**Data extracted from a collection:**

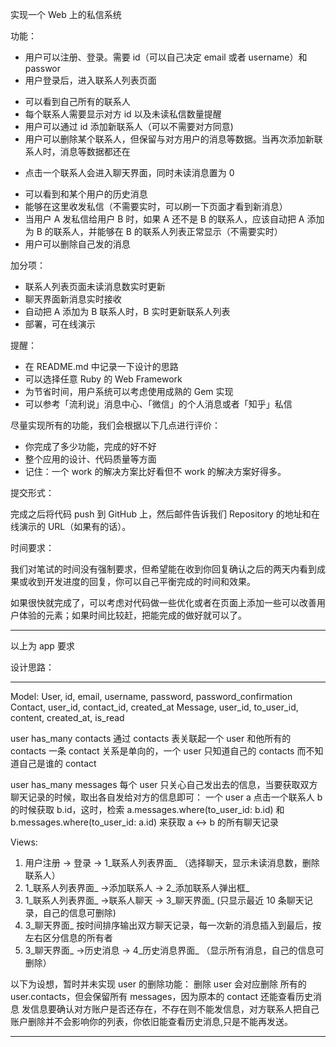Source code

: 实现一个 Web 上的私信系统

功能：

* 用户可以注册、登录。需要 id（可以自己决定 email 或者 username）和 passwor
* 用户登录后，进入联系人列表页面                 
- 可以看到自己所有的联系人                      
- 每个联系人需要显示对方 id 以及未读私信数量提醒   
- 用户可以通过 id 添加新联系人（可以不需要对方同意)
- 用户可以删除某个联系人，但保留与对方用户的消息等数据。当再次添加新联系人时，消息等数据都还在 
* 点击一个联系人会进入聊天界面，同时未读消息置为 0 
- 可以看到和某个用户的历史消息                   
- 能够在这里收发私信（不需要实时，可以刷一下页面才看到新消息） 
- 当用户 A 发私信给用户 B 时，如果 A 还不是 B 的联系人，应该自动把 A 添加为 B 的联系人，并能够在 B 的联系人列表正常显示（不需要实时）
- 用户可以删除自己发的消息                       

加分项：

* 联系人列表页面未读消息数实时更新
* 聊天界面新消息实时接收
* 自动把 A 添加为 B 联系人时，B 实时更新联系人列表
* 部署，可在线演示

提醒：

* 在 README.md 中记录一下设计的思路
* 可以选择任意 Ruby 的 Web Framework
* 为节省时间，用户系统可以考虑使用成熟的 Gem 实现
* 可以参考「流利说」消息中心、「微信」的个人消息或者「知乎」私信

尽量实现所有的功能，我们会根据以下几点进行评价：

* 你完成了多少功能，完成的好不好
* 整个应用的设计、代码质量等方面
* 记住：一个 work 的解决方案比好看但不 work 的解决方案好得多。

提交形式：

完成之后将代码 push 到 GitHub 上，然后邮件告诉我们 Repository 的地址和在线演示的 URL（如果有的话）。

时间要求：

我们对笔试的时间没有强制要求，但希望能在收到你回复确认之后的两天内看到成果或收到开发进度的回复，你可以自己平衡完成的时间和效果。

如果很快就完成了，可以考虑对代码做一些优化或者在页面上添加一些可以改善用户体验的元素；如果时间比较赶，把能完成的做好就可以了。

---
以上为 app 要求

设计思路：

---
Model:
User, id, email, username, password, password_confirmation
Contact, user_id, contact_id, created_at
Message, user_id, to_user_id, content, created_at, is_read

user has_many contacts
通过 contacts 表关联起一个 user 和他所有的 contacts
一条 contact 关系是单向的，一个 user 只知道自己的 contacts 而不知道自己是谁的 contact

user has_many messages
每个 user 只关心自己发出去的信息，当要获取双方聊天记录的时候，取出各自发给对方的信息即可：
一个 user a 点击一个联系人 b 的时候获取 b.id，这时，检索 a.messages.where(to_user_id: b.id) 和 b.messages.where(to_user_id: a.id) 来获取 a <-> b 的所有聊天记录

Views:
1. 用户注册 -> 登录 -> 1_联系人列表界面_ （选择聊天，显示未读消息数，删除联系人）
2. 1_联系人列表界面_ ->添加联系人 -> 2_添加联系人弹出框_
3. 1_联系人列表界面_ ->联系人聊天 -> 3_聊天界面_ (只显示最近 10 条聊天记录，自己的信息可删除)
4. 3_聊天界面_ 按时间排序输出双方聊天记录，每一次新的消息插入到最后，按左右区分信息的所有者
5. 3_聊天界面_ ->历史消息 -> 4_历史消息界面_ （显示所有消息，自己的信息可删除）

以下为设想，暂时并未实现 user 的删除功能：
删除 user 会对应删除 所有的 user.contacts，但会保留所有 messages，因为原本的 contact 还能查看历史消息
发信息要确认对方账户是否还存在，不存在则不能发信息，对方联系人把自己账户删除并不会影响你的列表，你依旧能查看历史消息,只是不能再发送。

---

--

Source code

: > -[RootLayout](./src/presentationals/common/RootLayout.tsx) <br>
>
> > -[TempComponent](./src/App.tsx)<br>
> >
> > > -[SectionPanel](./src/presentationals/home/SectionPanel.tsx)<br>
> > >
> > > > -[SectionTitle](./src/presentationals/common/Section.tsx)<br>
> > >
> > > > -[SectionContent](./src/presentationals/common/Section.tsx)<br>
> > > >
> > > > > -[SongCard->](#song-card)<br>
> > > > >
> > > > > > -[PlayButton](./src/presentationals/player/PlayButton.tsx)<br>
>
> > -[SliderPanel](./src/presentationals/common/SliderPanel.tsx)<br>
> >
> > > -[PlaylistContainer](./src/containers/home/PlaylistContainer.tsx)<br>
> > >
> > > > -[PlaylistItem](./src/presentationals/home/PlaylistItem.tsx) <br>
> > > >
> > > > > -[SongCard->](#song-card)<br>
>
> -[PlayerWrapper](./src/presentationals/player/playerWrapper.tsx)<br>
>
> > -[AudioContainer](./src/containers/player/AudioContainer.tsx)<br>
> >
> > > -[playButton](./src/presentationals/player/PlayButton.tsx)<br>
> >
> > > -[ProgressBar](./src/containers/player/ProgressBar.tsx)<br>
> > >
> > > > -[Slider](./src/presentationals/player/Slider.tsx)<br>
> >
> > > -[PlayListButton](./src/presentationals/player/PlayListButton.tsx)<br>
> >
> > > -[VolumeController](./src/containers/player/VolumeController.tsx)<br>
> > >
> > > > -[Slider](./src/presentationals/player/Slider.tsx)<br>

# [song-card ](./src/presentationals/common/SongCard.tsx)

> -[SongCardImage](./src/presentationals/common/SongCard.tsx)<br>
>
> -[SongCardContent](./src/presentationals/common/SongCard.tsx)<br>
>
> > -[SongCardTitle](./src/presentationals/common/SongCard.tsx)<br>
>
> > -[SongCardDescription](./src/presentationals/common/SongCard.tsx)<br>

==

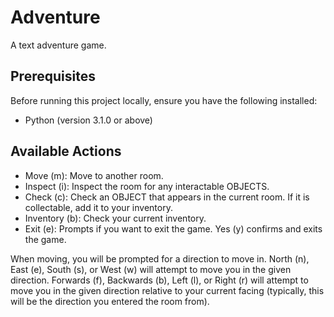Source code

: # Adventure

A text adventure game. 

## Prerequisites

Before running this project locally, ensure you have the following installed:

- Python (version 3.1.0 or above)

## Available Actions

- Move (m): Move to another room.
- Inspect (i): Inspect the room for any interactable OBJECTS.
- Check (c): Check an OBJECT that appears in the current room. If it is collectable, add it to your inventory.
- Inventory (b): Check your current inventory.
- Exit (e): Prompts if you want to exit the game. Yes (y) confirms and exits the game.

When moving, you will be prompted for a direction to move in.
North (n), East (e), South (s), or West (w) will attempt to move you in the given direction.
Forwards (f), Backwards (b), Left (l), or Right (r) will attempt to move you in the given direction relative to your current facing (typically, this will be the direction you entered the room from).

**Work to be completed:**
In the data above, copy every line where the string "this" appears.

**Finished task:**
Before running this project locally, ensure you have the following installed:
Forwards (f), Backwards (b), Left (l), or Right (r) will attempt to move you in the given direction relative to your current facing (typically, this will be the direction you entered the room from).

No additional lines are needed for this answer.